Repeat, exactly as written, the line containing "函数中混杂不同抽象层级，往往" and each line after it through the end of the data.

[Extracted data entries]
Content starts
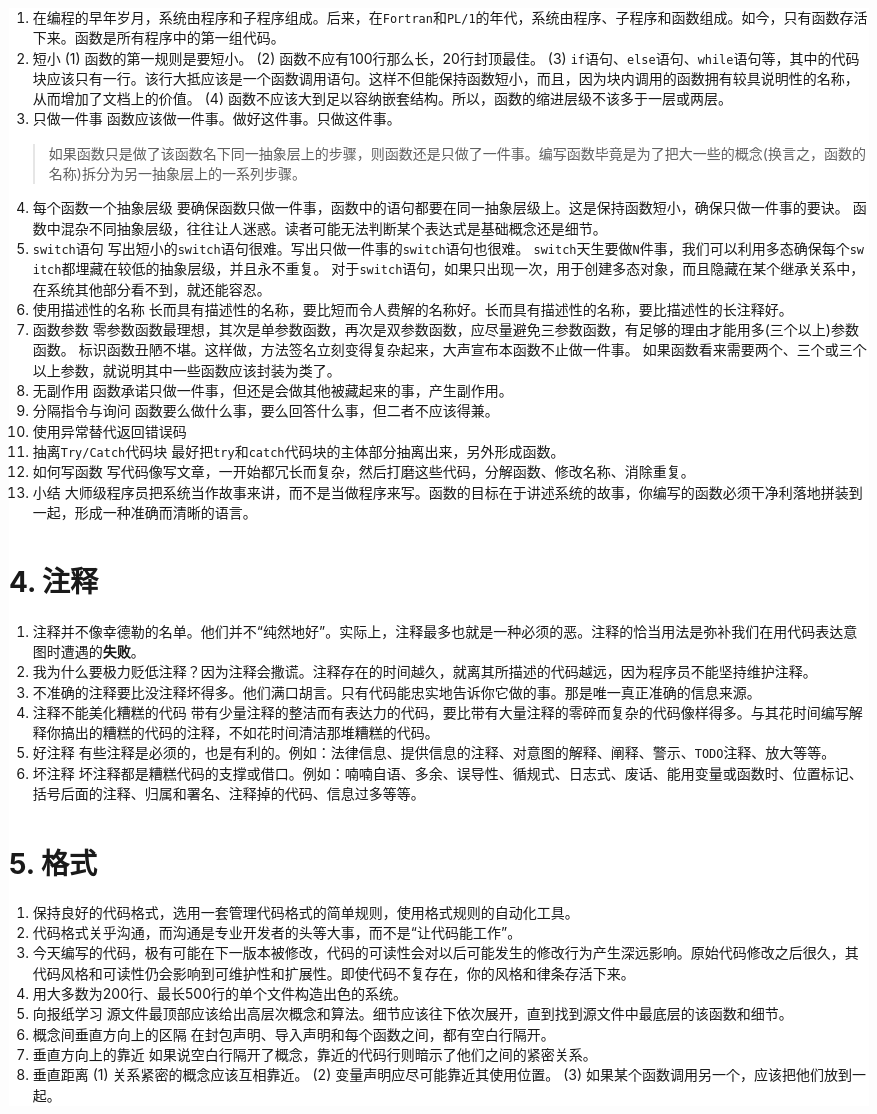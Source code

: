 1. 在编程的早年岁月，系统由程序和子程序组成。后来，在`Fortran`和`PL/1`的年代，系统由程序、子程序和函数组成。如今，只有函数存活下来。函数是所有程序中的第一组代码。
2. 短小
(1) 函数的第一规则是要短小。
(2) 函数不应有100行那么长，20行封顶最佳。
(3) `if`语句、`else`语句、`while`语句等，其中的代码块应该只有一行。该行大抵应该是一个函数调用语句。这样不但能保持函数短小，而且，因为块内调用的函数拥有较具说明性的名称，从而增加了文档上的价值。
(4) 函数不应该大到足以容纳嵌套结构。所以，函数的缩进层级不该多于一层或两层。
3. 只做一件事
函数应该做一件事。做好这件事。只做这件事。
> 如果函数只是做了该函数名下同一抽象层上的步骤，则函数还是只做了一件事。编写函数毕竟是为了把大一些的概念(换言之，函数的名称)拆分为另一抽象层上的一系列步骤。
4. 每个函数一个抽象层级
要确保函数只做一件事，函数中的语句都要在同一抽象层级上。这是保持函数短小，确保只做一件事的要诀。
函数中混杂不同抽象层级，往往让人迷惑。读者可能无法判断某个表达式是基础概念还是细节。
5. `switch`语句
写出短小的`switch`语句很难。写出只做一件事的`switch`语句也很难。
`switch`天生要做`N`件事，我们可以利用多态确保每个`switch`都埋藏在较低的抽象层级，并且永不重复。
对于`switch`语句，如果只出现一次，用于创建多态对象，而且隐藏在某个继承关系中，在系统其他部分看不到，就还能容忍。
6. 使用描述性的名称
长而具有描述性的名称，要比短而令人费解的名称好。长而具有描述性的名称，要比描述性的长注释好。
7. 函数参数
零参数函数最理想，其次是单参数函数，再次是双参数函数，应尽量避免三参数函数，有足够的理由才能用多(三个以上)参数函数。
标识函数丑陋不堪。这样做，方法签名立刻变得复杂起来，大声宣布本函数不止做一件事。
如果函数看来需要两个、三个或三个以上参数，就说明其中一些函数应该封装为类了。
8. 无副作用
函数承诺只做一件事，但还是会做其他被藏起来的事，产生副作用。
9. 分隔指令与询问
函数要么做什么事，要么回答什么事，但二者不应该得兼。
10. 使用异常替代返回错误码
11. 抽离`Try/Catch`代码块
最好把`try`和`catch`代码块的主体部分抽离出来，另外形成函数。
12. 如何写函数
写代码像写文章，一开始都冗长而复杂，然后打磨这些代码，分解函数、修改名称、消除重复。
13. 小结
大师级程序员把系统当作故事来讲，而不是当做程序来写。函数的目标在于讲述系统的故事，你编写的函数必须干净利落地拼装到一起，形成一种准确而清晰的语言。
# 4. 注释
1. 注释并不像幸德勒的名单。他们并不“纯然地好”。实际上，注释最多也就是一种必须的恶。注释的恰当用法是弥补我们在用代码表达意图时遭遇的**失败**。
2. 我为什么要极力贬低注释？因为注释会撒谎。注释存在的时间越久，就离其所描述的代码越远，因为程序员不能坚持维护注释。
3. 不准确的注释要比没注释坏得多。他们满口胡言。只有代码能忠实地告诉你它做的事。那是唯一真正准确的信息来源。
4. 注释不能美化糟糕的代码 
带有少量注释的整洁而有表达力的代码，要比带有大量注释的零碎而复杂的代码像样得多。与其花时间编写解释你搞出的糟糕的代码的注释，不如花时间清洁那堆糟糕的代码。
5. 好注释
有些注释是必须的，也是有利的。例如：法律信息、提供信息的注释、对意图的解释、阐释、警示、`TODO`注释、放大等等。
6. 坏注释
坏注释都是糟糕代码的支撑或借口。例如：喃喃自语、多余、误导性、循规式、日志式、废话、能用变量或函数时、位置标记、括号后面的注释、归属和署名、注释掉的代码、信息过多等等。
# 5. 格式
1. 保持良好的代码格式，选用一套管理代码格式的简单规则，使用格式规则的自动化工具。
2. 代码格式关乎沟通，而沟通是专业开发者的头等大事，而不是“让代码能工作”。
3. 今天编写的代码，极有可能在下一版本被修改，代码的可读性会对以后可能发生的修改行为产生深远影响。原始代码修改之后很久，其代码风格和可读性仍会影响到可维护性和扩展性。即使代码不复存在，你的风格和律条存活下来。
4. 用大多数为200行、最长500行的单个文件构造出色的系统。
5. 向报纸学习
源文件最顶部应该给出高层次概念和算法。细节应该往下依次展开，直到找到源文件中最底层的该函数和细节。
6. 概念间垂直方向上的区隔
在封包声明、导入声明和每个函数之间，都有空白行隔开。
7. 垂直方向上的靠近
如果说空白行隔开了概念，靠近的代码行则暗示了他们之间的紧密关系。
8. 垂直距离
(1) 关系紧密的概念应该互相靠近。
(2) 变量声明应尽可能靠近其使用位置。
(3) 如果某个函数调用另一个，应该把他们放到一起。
Content ends
# Completed task
函数中混杂不同抽象层级，往往让人迷惑。读者可能无法判断某个表达式是基础概念还是细节。
5. `switch`语句
写出短小的`switch`语句很难。写出只做一件事的`switch`语句也很难。
`switch`天生要做`N`件事，我们可以利用多态确保每个`switch`都埋藏在较低的抽象层级，并且永不重复。
对于`switch`语句，如果只出现一次，用于创建多态对象，而且隐藏在某个继承关系中，在系统其他部分看不到，就还能容忍。
6. 使用描述性的名称
长而具有描述性的名称，要比短而令人费解的名称好。长而具有描述性的名称，要比描述性的长注释好。
7. 函数参数
零参数函数最理想，其次是单参数函数，再次是双参数函数，应尽量避免三参数函数，有足够的理由才能用多(三个以上)参数函数。
标识函数丑陋不堪。这样做，方法签名立刻变得复杂起来，大声宣布本函数不止做一件事。
如果函数看来需要两个、三个或三个以上参数，就说明其中一些函数应该封装为类了。
8. 无副作用
函数承诺只做一件事，但还是会做其他被藏起来的事，产生副作用。
9. 分隔指令与询问
函数要么做什么事，要么回答什么事，但二者不应该得兼。
10. 使用异常替代返回错误码
11. 抽离`Try/Catch`代码块
最好把`try`和`catch`代码块的主体部分抽离出来，另外形成函数。
12. 如何写函数
写代码像写文章，一开始都冗长而复杂，然后打磨这些代码，分解函数、修改名称、消除重复。
13. 小结
大师级程序员把系统当作故事来讲，而不是当做程序来写。函数的目标在于讲述系统的故事，你编写的函数必须干净利落地拼装到一起，形成一种准确而清晰的语言。
# 4. 注释
1. 注释并不像幸德勒的名单。他们并不“纯然地好”。实际上，注释最多也就是一种必须的恶。注释的恰当用法是弥补我们在用代码表达意图时遭遇的**失败**。
2. 我为什么要极力贬低注释？因为注释会撒谎。注释存在的时间越久，就离其所描述的代码越远，因为程序员不能坚持维护注释。
3. 不准确的注释要比没注释坏得多。他们满口胡言。只有代码能忠实地告诉你它做的事。那是唯一真正准确的信息来源。
4. 注释不能美化糟糕的代码 
带有少量注释的整洁而有表达力的代码，要比带有大量注释的零碎而复杂的代码像样得多。与其花时间编写解释你搞出的糟糕的代码的注释，不如花时间清洁那堆糟糕的代码。
5. 好注释
有些注释是必须的，也是有利的。例如：法律信息、提供信息的注释、对意图的解释、阐释、警示、`TODO`注释、放大等等。
6. 坏注释
坏注释都是糟糕代码的支撑或借口。例如：喃喃自语、多余、误导性、循规式、日志式、废话、能用变量或函数时、位置标记、括号后面的注释、归属和署名、注释掉的代码、信息过多等等。
# 5. 格式
1. 保持良好的代码格式，选用一套管理代码格式的简单规则，使用格式规则的自动化工具。
2. 代码格式关乎沟通，而沟通是专业开发者的头等大事，而不是“让代码能工作”。
3. 今天编写的代码，极有可能在下一版本被修改，代码的可读性会对以后可能发生的修改行为产生深远影响。原始代码修改之后很久，其代码风格和可读性仍会影响到可维护性和扩展性。即使代码不复存在，你的风格和律条存活下来。
4. 用大多数为200行、最长500行的单个文件构造出色的系统。
5. 向报纸学习
源文件最顶部应该给出高层次概念和算法。细节应该往下依次展开，直到找到源文件中最底层的该函数和细节。
6. 概念间垂直方向上的区隔
在封包声明、导入声明和每个函数之间，都有空白行隔开。
7. 垂直方向上的靠近
如果说空白行隔开了概念，靠近的代码行则暗示了他们之间的紧密关系。
8. 垂直距离
(1) 关系紧密的概念应该互相靠近。
(2) 变量声明应尽可能靠近其使用位置。
(3) 如果某个函数调用另一个，应该把他们放到一起。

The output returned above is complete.